Exactly repeat all the records below, omitting the images they hold.

=== Begin Enclosure ===

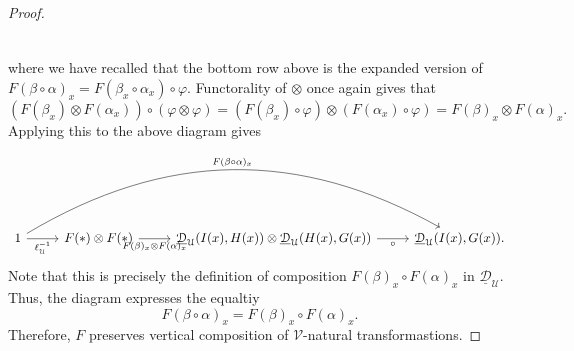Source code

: \begin{proof}
\[\begin{tikzcd}[row sep = 2.5em, column sep = 2.5em]
	\end{tikzcd}\]
	where we have recalled that the bottom row above is the expanded version of $F(\beta\circ \alpha)_x=F(\beta_x\circ \alpha_x)\circ \varphi$. Functorality of $\otimes $ once again gives that
	\[
		(F(\beta_x)\otimes F(\alpha_x))\circ (\varphi\otimes \varphi)=(F(\beta_x)\circ \varphi)\otimes (F(\alpha_x)\circ \varphi)=F(\beta)_x\otimes F(\alpha)_x
	.\]
	Applying this to the above diagram gives
	\[\begin{tikzcd}[row sep = 2.5em, column sep = 2.5em]
		1\ar[" \ell _\mathcal{U} ^{-1}  "', r] \ar[" F(\beta\circ\alpha)_x ", bend left, rrr]  & F(*)\otimes F(*)\ar[" F(\beta)_x\otimes F(\alpha)_x "', r]  & \underline{\mathcal{D} } _\mathcal{U} (I(x),H(x))\otimes \underline{\mathcal{D} } _\mathcal{U} (H(x),G(x))\ar[" \circ  "', r] & \underline{\mathcal{D} } _\mathcal{U} (I(x),G(x)).
	\end{tikzcd}\]
	Note that this is precisely the definition of composition $F(\beta)_x\circ F(\alpha)_x$ in $\underline{\mathcal{D} } _\mathcal{U} $. Thus, the diagram expresses the equaltiy
	\[
		F(\beta\circ \alpha)_x=F(\beta)_x\circ F(\alpha)_x
	.\]
	Therefore, $F$ preserves vertical composition of $\mathcal{V} $-natural transformastions.


\end{proof}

=== End Enclosure ===

## Exercise response
Source code

: \begin{proof}
\[\begin{tikzcd}[row sep = 2.5em, column sep = 2.5em]
	\end{tikzcd}\]
	where we have recalled that the bottom row above is the expanded version of $F(\beta\circ \alpha)_x=F(\beta_x\circ \alpha_x)\circ \varphi$. Functorality of $\otimes $ once again gives that
	\[
		(F(\beta_x)\otimes F(\alpha_x))\circ (\varphi\otimes \varphi)=(F(\beta_x)\circ \varphi)\otimes (F(\alpha_x)\circ \varphi)=F(\beta)_x\otimes F(\alpha)_x
	.\]
	Applying this to the above diagram gives
	\[\begin{tikzcd}[row sep = 2.5em, column sep = 2.5em]
		1\ar[" \ell _\mathcal{U} ^{-1}  "', r] \ar[" F(\beta\circ\alpha)_x ", bend left, rrr]  & F(*)\otimes F(*)\ar[" F(\beta)_x\otimes F(\alpha)_x "', r]  & \underline{\mathcal{D} } _\mathcal{U} (I(x),H(x))\otimes \underline{\mathcal{D} } _\mathcal{U} (H(x),G(x))\ar[" \circ  "', r] & \underline{\mathcal{D} } _\mathcal{U} (I(x),G(x)).
	\end{tikzcd}\]
	Note that this is precisely the definition of composition $F(\beta)_x\circ F(\alpha)_x$ in $\underline{\mathcal{D} } _\mathcal{U} $. Thus, the diagram expresses the equaltiy
	\[
		F(\beta\circ \alpha)_x=F(\beta)_x\circ F(\alpha)_x
	.\]
	Therefore, $F$ preserves vertical composition of $\mathcal{V} $-natural transformastions.


\end{proof}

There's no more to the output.